Producers might measure the conformance quality, or degree to which the product/service was produced correctly. Support personnel may measure quality in the degree that a product is reliable, maintainable, or sustainable. Simply put, a quality item (an item that has quality) has the ability to perform satisfactorily in service and is suitable for its intended purpose. There are five aspects of quality in a business context: Producing – providing something. Checking – confirming that something has been done correctly.
Quality Control – controlling a process to ensure that the outcomes are predictable.
Quality Management – directing an organization so that it optimizes its performance through analysis and improvement.
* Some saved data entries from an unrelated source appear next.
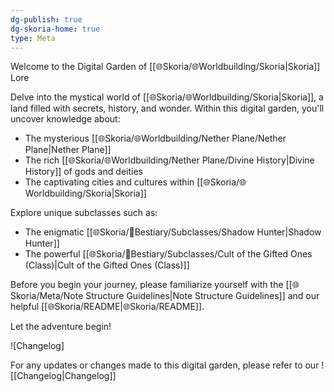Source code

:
```yaml
---
dg-publish: true
dg-skoria-home: true
type: Meta
---
```



Welcome to the Digital Garden of [[🌐Skoria/🌐Worldbuilding/Skoria\|Skoria]] Lore

Delve into the mystical world of [[🌐Skoria/🌐Worldbuilding/Skoria\|Skoria]], a land filled with secrets, history, and wonder. Within this digital garden, you'll uncover knowledge about:

- The mysterious [[🌐Skoria/🌐Worldbuilding/Nether Plane/Nether Plane\|Nether Plane]]
- The rich [[🌐Skoria/🌐Worldbuilding/Nether Plane/Divine History\|Divine History]] of gods and deities
- The captivating cities and cultures within [[🌐Skoria/🌐Worldbuilding/Skoria\|Skoria]]

Explore unique subclasses such as:
- The enigmatic [[🌐Skoria/🐻Bestiary/Subclasses/Shadow Hunter\|Shadow Hunter]]
- The powerful [[🌐Skoria/🐻Bestiary/Subclasses/Cult of the Gifted Ones (Class)\|Cult of the Gifted Ones (Class)]]

Before you begin your journey, please familiarize yourself with the [[🌐Skoria/Meta/Note Structure Guidelines\|Note Structure Guidelines]] and our helpful [[🌐Skoria/README\|🌐Skoria/README]].

Let the adventure begin!

![Changelog]

For any updates or changes made to this digital garden, please refer to our ![[Changelog\|Changelog]]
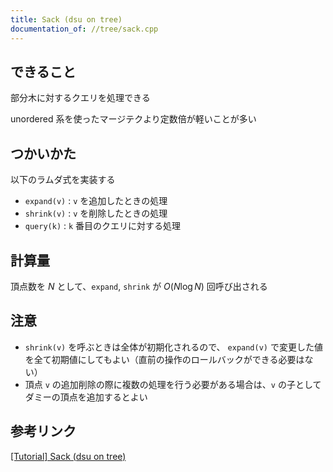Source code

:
 ```yaml
---
title: Sack (dsu on tree)
documentation_of: //tree/sack.cpp
---
```


## できること
部分木に対するクエリを処理できる

unordered 系を使ったマージテクより定数倍が軽いことが多い

## つかいかた
以下のラムダ式を実装する
- `expand(v)` : `v` を追加したときの処理
- `shrink(v)` : `v` を削除したときの処理
- `query(k)` : `k` 番目のクエリに対する処理

## 計算量
頂点数を $N$ として、`expand`, `shrink` が $O(N \log N)$ 回呼び出される

## 注意
- `shrink(v)` を呼ぶときは全体が初期化されるので、 `expand(v)` で変更した値を全て初期値にしてもよい（直前の操作のロールバックができる必要はない）
- 頂点 `v` の追加削除の際に複数の処理を行う必要がある場合は、`v` の子としてダミーの頂点を追加するとよい


## 参考リンク
[[Tutorial] Sack (dsu on tree)](https://codeforces.com/blog/entry/44351)
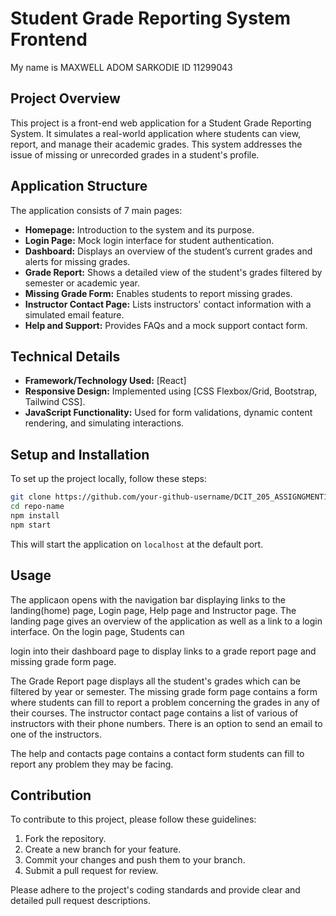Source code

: # Student Grade Reporting System Frontend

My name is MAXWELL ADOM SARKODIE
ID 11299043

## Project Overview

This project is a front-end web application for a Student Grade Reporting System. It simulates a real-world application where students can view, report, and manage their academic grades. This system addresses the issue of missing or unrecorded grades in a student's profile.

## Application Structure

The application consists of 7 main pages:

- **Homepage:** Introduction to the system and its purpose.
- **Login Page:** Mock login interface for student authentication.
- **Dashboard:** Displays an overview of the student’s current grades and alerts for missing grades.
- **Grade Report:** Shows a detailed view of the student's grades filtered by semester or academic year.
- **Missing Grade Form:** Enables students to report missing grades.
- **Instructor Contact Page:** Lists instructors' contact information with a simulated email feature.
- **Help and Support:** Provides FAQs and a mock support contact form.

## Technical Details

- **Framework/Technology Used:** [React]
- **Responsive Design:** Implemented using [CSS Flexbox/Grid, Bootstrap, Tailwind CSS].
- **JavaScript Functionality:** Used for form validations, dynamic content rendering, and simulating interactions.

## Setup and Installation

To set up the project locally, follow these steps:

```bash
git clone https://github.com/your-github-username/DCIT_205_ASSIGNGMENT1.git
cd repo-name
npm install
npm start
```

This will start the application on `localhost` at the default port.

## Usage

The applicaon opens with the navigation bar displaying links to the landing(home) page, Login page, Help page and
Instructor page.
The landing page gives an overview of the application as well as a link to a login interface. On the login page, Students can

login into their dashboard page to display links to a grade report page and missing grade form page.

 The Grade Report page displays all the student's grades which can be filtered by year or semester.
The missing grade form page contains a form where students can fill to report a problem concerning the grades in
any of their courses.
The instructor contact page contains a list of various of instructors with their phone numbers. There is an option to send
an email to one of the instructors.  

The help and contacts page contains a contact form students can fill to report any problem they may be facing.


## Contribution

To contribute to this project, please follow these guidelines:

1. Fork the repository.
2. Create a new branch for your feature.
3. Commit your changes and push them to your branch.
4. Submit a pull request for review.

Please adhere to the project's coding standards and provide clear and detailed pull request descriptions.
Quality Assurance – obtaining confidence that a product or service will be satisfactory. (Normally performed by a purchaser) Quality applied in these forms was mainly developed by the procurement directorates of NASA, the military and nuclear industries from the sass and this is why so much emphasis was placed on Quality Assurance.
The original versions of Quality Management System Standards (eventually merged to ISO 9001) were designed to contract manufacturers to produce better rodents, consistently and were focused on Producing, Checking and Quality Control.
The subsequent move of the Quality sector towards management systems can be clearly seen by the aggregation of the product quality requirements into one eighth of the current version of ISO 9001.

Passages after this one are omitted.